Project-URL: Homepage, https://github.com/spignotti/litresearch
Project-URL: Repository, https://github.com/spignotti/litresearch
Author-email: Silas Pignotti <pignottisilas@gmail.com>
License: MIT
License-File: LICENSE
Requires-Python: >=3.12
Requires-Dist: httpx>=0.28.1
Requires-Dist: litellm>=1.82.0
Requires-Dist: pydantic-settings>=2.13.1
Requires-Dist: pydantic>=2.12.5
Requires-Dist: pypdf>=6.7.5
Requires-Dist: rich>=14.3.3
Requires-Dist: semanticscholar>=0.11.0
Requires-Dist: typer>=0.24.1
Description-Content-Type: text/markdown

# litresearch
[![CI](https://github.com/spignotti/litresearch/actions/workflows/ci.yml/badge.svg)](https://github.com/spignotti/litresearch/actions/workflows/ci.yml) [![PyPI](https://img.shields.io/pypi/v/litresearch.svg)](https://pypi.org/project/litresearch/)

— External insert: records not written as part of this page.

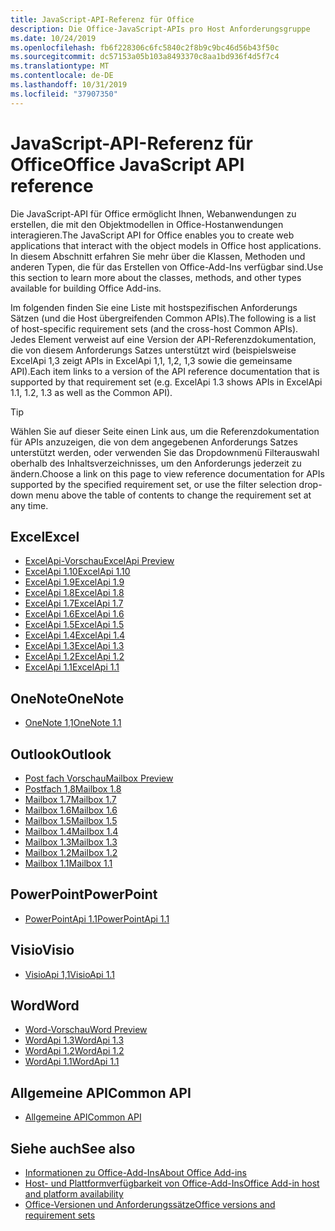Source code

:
 ```yaml
---
title: JavaScript-API-Referenz für Office
description: Die Office-JavaScript-APIs pro Host Anforderungsgruppe
ms.date: 10/24/2019
ms.openlocfilehash: fb6f228306c6fc5840c2f8b9c9bc46d56b43f50c
ms.sourcegitcommit: dc57153a05b103a8493370c8aa1bd936f4d5f7c4
ms.translationtype: MT
ms.contentlocale: de-DE
ms.lasthandoff: 10/31/2019
ms.locfileid: "37907350"
---
```

# <a name="office-javascript-api-reference"></a><span data-ttu-id="4034d-103">JavaScript-API-Referenz für Office</span><span class="sxs-lookup"><span data-stu-id="4034d-103">Office JavaScript API reference</span></span>

<span data-ttu-id="4034d-104">Die JavaScript-API für Office ermöglicht Ihnen, Webanwendungen zu erstellen, die mit den Objektmodellen in Office-Hostanwendungen interagieren.</span><span class="sxs-lookup"><span data-stu-id="4034d-104">The JavaScript API for Office enables you to create web applications that interact with the object models in Office host applications.</span></span> <span data-ttu-id="4034d-105">In diesem Abschnitt erfahren Sie mehr über die Klassen, Methoden und anderen Typen, die für das Erstellen von Office-Add-Ins verfügbar sind.</span><span class="sxs-lookup"><span data-stu-id="4034d-105">Use this section to learn more about the classes, methods, and other types available for building Office Add-ins.</span></span>

<span data-ttu-id="4034d-106">Im folgenden finden Sie eine Liste mit hostspezifischen Anforderungs Sätzen (und die Host übergreifenden Common APIs).</span><span class="sxs-lookup"><span data-stu-id="4034d-106">The following is a list of host-specific requirement sets (and the cross-host Common APIs).</span></span> <span data-ttu-id="4034d-107">Jedes Element verweist auf eine Version der API-Referenzdokumentation, die von diesem Anforderungs Satzes unterstützt wird (beispielsweise ExcelApi 1,3 zeigt APIs in ExcelApi 1,1, 1,2, 1,3 sowie die gemeinsame API).</span><span class="sxs-lookup"><span data-stu-id="4034d-107">Each item links to a version of the API reference documentation that is supported by that requirement set (e.g. ExcelApi 1.3 shows APIs in ExcelApi 1.1, 1.2, 1.3 as well as the Common API).</span></span>

> [!TIP]
> <span data-ttu-id="4034d-108">Wählen Sie auf dieser Seite einen Link aus, um die Referenzdokumentation für APIs anzuzeigen, die von dem angegebenen Anforderungs Satzes unterstützt werden, oder verwenden Sie das Dropdownmenü Filterauswahl oberhalb des Inhaltsverzeichnisses, um den Anforderungs jederzeit zu ändern.</span><span class="sxs-lookup"><span data-stu-id="4034d-108">Choose a link on this page to view reference documentation for APIs supported by the specified requirement set, or use the filter selection drop-down menu above the table of contents to change the requirement set at any time.</span></span>

## <a name="excel"></a><span data-ttu-id="4034d-109">Excel</span><span class="sxs-lookup"><span data-stu-id="4034d-109">Excel</span></span>

- [<span data-ttu-id="4034d-110">ExcelApi-Vorschau</span><span class="sxs-lookup"><span data-stu-id="4034d-110">ExcelApi Preview</span></span>](/javascript/api/excel?view=excel-js-preview)
- [<span data-ttu-id="4034d-111">ExcelApi 1.10</span><span class="sxs-lookup"><span data-stu-id="4034d-111">ExcelApi 1.10</span></span>](/javascript/api/excel?view=excel-js-1.10)
- [<span data-ttu-id="4034d-112">ExcelApi 1.9</span><span class="sxs-lookup"><span data-stu-id="4034d-112">ExcelApi 1.9</span></span>](/javascript/api/excel?view=excel-js-1.9)
- [<span data-ttu-id="4034d-113">ExcelApi 1.8</span><span class="sxs-lookup"><span data-stu-id="4034d-113">ExcelApi 1.8</span></span>](/javascript/api/excel?view=excel-js-1.8)
- [<span data-ttu-id="4034d-114">ExcelApi 1.7</span><span class="sxs-lookup"><span data-stu-id="4034d-114">ExcelApi 1.7</span></span>](/javascript/api/excel?view=excel-js-1.7)
- [<span data-ttu-id="4034d-115">ExcelApi 1.6</span><span class="sxs-lookup"><span data-stu-id="4034d-115">ExcelApi 1.6</span></span>](/javascript/api/excel?view=excel-js-1.6)
- [<span data-ttu-id="4034d-116">ExcelApi 1.5</span><span class="sxs-lookup"><span data-stu-id="4034d-116">ExcelApi 1.5</span></span>](/javascript/api/excel?view=excel-js-1.5)
- [<span data-ttu-id="4034d-117">ExcelApi 1.4</span><span class="sxs-lookup"><span data-stu-id="4034d-117">ExcelApi 1.4</span></span>](/javascript/api/excel?view=excel-js-1.4)
- [<span data-ttu-id="4034d-118">ExcelApi 1.3</span><span class="sxs-lookup"><span data-stu-id="4034d-118">ExcelApi 1.3</span></span>](/javascript/api/excel?view=excel-js-1.3)
- [<span data-ttu-id="4034d-119">ExcelApi 1.2</span><span class="sxs-lookup"><span data-stu-id="4034d-119">ExcelApi 1.2</span></span>](/javascript/api/excel?view=excel-js-1.2)
- [<span data-ttu-id="4034d-120">ExcelApi 1.1</span><span class="sxs-lookup"><span data-stu-id="4034d-120">ExcelApi 1.1</span></span>](/javascript/api/excel?view=excel-js-1.1)

## <a name="onenote"></a><span data-ttu-id="4034d-121">OneNote</span><span class="sxs-lookup"><span data-stu-id="4034d-121">OneNote</span></span>

- [<span data-ttu-id="4034d-122">OneNote 1,1</span><span class="sxs-lookup"><span data-stu-id="4034d-122">OneNote 1.1</span></span>](/javascript/api/onenote?view=onenote-js-1.1)

## <a name="outlook"></a><span data-ttu-id="4034d-123">Outlook</span><span class="sxs-lookup"><span data-stu-id="4034d-123">Outlook</span></span>

- [<span data-ttu-id="4034d-124">Post fach Vorschau</span><span class="sxs-lookup"><span data-stu-id="4034d-124">Mailbox Preview</span></span>](/javascript/api/outlook?view=outlook-js-preview)
- [<span data-ttu-id="4034d-125">Postfach 1,8</span><span class="sxs-lookup"><span data-stu-id="4034d-125">Mailbox 1.8</span></span>](/javascript/api/outlook?view=outlook-js-1.8)
- [<span data-ttu-id="4034d-126">Mailbox 1.7</span><span class="sxs-lookup"><span data-stu-id="4034d-126">Mailbox 1.7</span></span>](/javascript/api/outlook?view=outlook-js-1.7)
- [<span data-ttu-id="4034d-127">Mailbox 1.6</span><span class="sxs-lookup"><span data-stu-id="4034d-127">Mailbox 1.6</span></span>](/javascript/api/outlook?view=outlook-js-1.6)
- [<span data-ttu-id="4034d-128">Mailbox 1.5</span><span class="sxs-lookup"><span data-stu-id="4034d-128">Mailbox 1.5</span></span>](/javascript/api/outlook?view=outlook-js-1.5)
- [<span data-ttu-id="4034d-129">Mailbox 1.4</span><span class="sxs-lookup"><span data-stu-id="4034d-129">Mailbox 1.4</span></span>](/javascript/api/outlook?view=outlook-js-1.4)
- [<span data-ttu-id="4034d-130">Mailbox 1.3</span><span class="sxs-lookup"><span data-stu-id="4034d-130">Mailbox 1.3</span></span>](/javascript/api/outlook?view=outlook-js-1.3)
- [<span data-ttu-id="4034d-131">Mailbox 1.2</span><span class="sxs-lookup"><span data-stu-id="4034d-131">Mailbox 1.2</span></span>](/javascript/api/outlook?view=outlook-js-1.2)
- [<span data-ttu-id="4034d-132">Mailbox 1.1</span><span class="sxs-lookup"><span data-stu-id="4034d-132">Mailbox 1.1</span></span>](/javascript/api/outlook?view=outlook-js-1.1)

## <a name="powerpoint"></a><span data-ttu-id="4034d-133">PowerPoint</span><span class="sxs-lookup"><span data-stu-id="4034d-133">PowerPoint</span></span>

- [<span data-ttu-id="4034d-134">PowerPointApi 1.1</span><span class="sxs-lookup"><span data-stu-id="4034d-134">PowerPointApi 1.1</span></span>](/javascript/api/powerpoint?view=powerpoint-js-1.1)

## <a name="visio"></a><span data-ttu-id="4034d-135">Visio</span><span class="sxs-lookup"><span data-stu-id="4034d-135">Visio</span></span>

- [<span data-ttu-id="4034d-136">VisioApi 1,1</span><span class="sxs-lookup"><span data-stu-id="4034d-136">VisioApi 1.1</span></span>](/javascript/api/visio?view=visio-js-1.1)

## <a name="word"></a><span data-ttu-id="4034d-137">Word</span><span class="sxs-lookup"><span data-stu-id="4034d-137">Word</span></span>

- [<span data-ttu-id="4034d-138">Word-Vorschau</span><span class="sxs-lookup"><span data-stu-id="4034d-138">Word Preview</span></span>](/javascript/api/word?view=word-js-preview)
- [<span data-ttu-id="4034d-139">WordApi 1.3</span><span class="sxs-lookup"><span data-stu-id="4034d-139">WordApi 1.3</span></span>](/javascript/api/word?view=word-js-1.3)
- [<span data-ttu-id="4034d-140">WordApi 1.2</span><span class="sxs-lookup"><span data-stu-id="4034d-140">WordApi 1.2</span></span>](/javascript/api/word?view=word-js-1.2)
- [<span data-ttu-id="4034d-141">WordApi 1.1</span><span class="sxs-lookup"><span data-stu-id="4034d-141">WordApi 1.1</span></span>](/javascript/api/word?view=word-js-1.1)

## <a name="common-api"></a><span data-ttu-id="4034d-142">Allgemeine API</span><span class="sxs-lookup"><span data-stu-id="4034d-142">Common API</span></span>

- [<span data-ttu-id="4034d-143">Allgemeine API</span><span class="sxs-lookup"><span data-stu-id="4034d-143">Common API</span></span>](/javascript/api/office?view=common-js)

## <a name="see-also"></a><span data-ttu-id="4034d-144">Siehe auch</span><span class="sxs-lookup"><span data-stu-id="4034d-144">See also</span></span>

- [<span data-ttu-id="4034d-145">Informationen zu Office-Add-Ins</span><span class="sxs-lookup"><span data-stu-id="4034d-145">About Office Add-ins</span></span>](/office/dev/add-ins/overview)
- [<span data-ttu-id="4034d-146">Host- und Plattformverfügbarkeit von Office-Add-Ins</span><span class="sxs-lookup"><span data-stu-id="4034d-146">Office Add-in host and platform availability</span></span>](/office/dev/add-ins/overview/office-add-in-availability)
- [<span data-ttu-id="4034d-147">Office-Versionen und Anforderungssätze</span><span class="sxs-lookup"><span data-stu-id="4034d-147">Office versions and requirement sets</span></span>](/office/dev/add-ins/develop/office-versions-and-requirement-sets)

CLI tool that automates literature research from research questions to curated,
ranked, and exported paper sets with structured reports.

## Overview
- Generates search facets and academic queries from one or more research questions
- Searches Semantic Scholar for candidate papers
- Screens and analyzes papers with an LLM through LiteLLM
- Ranks papers and exports reports, references, JSON data, and PDFs
- Supports resume via a saved `state.json`

## Installation
```bash
uv pip install litresearch
```

For local development:

```bash
uv sync
uv run nox
```

## Quickstart
1. Set an LLM API key for a LiteLLM-supported provider:

```bash
export OPENAI_API_KEY=your_key_here
# or
export ANTHROPIC_API_KEY=your_key_here
```

2. Optionally set a Semantic Scholar key for better rate limits:

```bash
export S2_API_KEY=your_key_here
```

3. Copy the example config and tune defaults:

```bash
cp litresearch.toml.example litresearch.toml
```

4. Run the pipeline:

```bash
litresearch run "What is the impact of large language models on software engineering?"
```

5. Inspect the output directory:

```text
output/
  report.md
  paper_analyses.md
  references.bib
  references.ris
  data.json
  papers/
  state.json
```

## Usage
Run one or more research questions:

```bash
litresearch run \
  "How do large language models affect developer productivity?" \
  "What evidence exists about code quality impacts?"
```

Override settings from the CLI:

```bash
litresearch run \
  "How do LLMs affect software engineering?" \
  --model anthropic/claude-sonnet-4-20250514 \
  --top-n 10 \
  --threshold 50 \
  --output-dir runs/llm-se \
  --overwrite
```

Resume an interrupted run:

```bash
litresearch resume output/state.json
```

Inspect current configuration:

```bash
litresearch config
```

## Configuration
Settings load in this order:
1. CLI flags
2. Environment variables
3. `litresearch.toml`
4. Built-in defaults

Supported environment variables:
- `OPENAI_API_KEY`
- `ANTHROPIC_API_KEY`
- `OPENROUTER_API_KEY`
- `S2_API_KEY`
- `S2_TIMEOUT`
- `S2_REQUESTS_PER_SECOND`
- `SCREENING_SELECTION_MODE`
- `SCREENING_TOP_PERCENT`
- `SCREENING_TOP_K`
- `SCREENING_THRESHOLD`

Example `litresearch.toml`:

```toml
default_model = "openai/gpt-4o-mini"
screening_selection_mode = "top_percent"
screening_top_percent = 0.3
screening_threshold = 60
top_n = 20
max_results_per_query = 20
s2_timeout = 10
s2_requests_per_second = 1.0
pdf_first_pages = 4
pdf_last_pages = 2
output_dir = "output"
```

Screening selection modes:
- `top_percent` (default): deep-analyze the top share of screened papers globally
- `top_k`: deep-analyze the top K screened papers globally
- `threshold`: deep-analyze papers scoring `>= screening_threshold`

Semantic Scholar tuning:
- `s2_timeout`: request timeout in seconds
- `s2_requests_per_second`: global request rate cap across S2 endpoints

## Output Files
- `report.md`: main literature review report with research questions, search summary, top papers, and synthesis
- `paper_analyses.md`: detailed per-paper analysis for all analyzed papers
- `references.bib`: BibTeX for ranked papers when citation data is available
- `references.ris`: RIS export for citation managers
- `data.json`: machine-readable export of the pipeline state
- `papers/`: downloaded open-access PDFs for ranked papers
- `state.json`: resumable pipeline checkpoint

## Development
```bash
uv run nox
uv run litresearch --help
```

## Status
This is an MVP-oriented proof of concept intended to answer one question clearly:
is the end-to-end literature research workflow useful enough to keep investing in?